Oh, Nancy!

This post was written by Friday guest blogger Annie Reid.

When I was nine years old, on a particularly auspicious birthday, I was enrolled in something along the lines of the Nancy Drew book of the month club. Every month or two, a new hardcover bookclub edition of a classic Nancy Drew would show up at my door. They were all pale lavender, I remember, with oil paintings imprinted right on the thin covers, dust jackets being beside the point for nine year olds. Like any self-respecting suburban white nine-year old, I wanted to be Nancy Drew. But more importantly, I wanted to dress like Nancy Drew*.

Now, to my delight and joy, Cleolinda Jones distills the Nancy Drew novels into one handy plot outline:

E. Stop meddling, Nancy Drew! We’re so dangerous that we
1. made a threatening call to your house!
2. left a threatening letter in your mailbox!
3. ran you off the road!
4. broke into your bedroom!
5. drugged and kidnapped you!
6. left you
a. tied up in a closet!
b. rolled up in a blanket! A really dangerous blanket!
c. locked up someplace where NO ONE WILL EVER FIND YOU!
1. (except that George totally does)
2. (except that Bess totally does)
3. (except that Ned totally does)
3b. (not that you’re going to put out, even so)
7. tried to kill you with spiders/lizards/poison gas!
8. didn’t bother to snap your neck when we had the chance!

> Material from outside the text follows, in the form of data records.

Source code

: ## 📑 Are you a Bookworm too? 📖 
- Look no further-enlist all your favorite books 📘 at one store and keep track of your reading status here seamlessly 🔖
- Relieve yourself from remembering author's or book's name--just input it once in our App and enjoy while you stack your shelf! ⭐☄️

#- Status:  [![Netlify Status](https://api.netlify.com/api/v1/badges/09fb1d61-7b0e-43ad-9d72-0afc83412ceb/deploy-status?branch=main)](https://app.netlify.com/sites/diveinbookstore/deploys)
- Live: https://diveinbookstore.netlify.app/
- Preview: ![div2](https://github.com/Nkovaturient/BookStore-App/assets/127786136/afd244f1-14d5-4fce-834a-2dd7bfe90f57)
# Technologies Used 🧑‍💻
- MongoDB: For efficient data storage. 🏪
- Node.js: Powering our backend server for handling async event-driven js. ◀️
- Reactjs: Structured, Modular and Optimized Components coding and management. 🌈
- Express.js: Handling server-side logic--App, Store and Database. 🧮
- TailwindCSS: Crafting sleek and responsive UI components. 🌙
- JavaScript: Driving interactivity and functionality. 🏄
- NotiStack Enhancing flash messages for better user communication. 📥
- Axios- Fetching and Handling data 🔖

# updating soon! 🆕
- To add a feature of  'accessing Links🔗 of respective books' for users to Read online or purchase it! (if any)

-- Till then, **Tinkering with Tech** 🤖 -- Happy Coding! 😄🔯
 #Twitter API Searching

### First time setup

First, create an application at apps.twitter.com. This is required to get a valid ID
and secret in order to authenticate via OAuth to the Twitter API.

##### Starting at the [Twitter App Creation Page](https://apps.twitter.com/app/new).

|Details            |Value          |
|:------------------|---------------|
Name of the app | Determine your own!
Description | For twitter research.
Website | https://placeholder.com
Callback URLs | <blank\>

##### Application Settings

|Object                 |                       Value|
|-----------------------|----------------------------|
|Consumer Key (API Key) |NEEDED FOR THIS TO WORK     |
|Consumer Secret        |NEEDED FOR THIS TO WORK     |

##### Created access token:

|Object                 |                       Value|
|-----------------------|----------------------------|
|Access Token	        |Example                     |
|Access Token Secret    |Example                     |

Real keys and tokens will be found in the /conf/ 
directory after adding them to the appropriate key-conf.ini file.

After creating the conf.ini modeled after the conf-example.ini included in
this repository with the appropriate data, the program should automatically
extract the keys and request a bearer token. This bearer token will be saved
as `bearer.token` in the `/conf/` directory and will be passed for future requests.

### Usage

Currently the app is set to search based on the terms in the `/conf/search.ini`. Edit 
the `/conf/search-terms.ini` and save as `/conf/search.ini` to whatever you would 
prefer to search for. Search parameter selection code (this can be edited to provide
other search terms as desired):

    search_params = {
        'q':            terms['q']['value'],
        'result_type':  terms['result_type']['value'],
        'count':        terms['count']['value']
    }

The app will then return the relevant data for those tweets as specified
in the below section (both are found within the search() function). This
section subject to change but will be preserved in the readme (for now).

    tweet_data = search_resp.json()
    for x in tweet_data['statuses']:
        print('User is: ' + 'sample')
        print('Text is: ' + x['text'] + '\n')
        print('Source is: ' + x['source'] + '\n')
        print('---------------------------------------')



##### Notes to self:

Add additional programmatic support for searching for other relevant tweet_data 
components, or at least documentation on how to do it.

F. Oh no! Mr. Drew has gone missing! He’s…
1. being held for ransom
2. stuffed in a secret tunnel somewhere
3. drugged and tied up in one of those hotels where they steal your kidneys
4. back at the hotel and totally fine, dumbass

*As much as I loved them, and god, did I love them, they’ve inspired a phrase I use over and over again in teaching writing. “That’s a Nancy Drew moment,” I’ll say. “You don’t need that.” A Nancy Drew moment is when a writer has spent a disproportionate amount of time describing the character’s hair and clothing, particularly when neglecting things like, oh, say, character development. As in, “Nancy darted out of the house in her lime green mini-skirt, her pink casmere sweater and white PVC go go boots which she’d only bought the day before, her strawberry blond hair glinting in the sun as she joined George, in her navy blue wool pea coat, in the convertible.”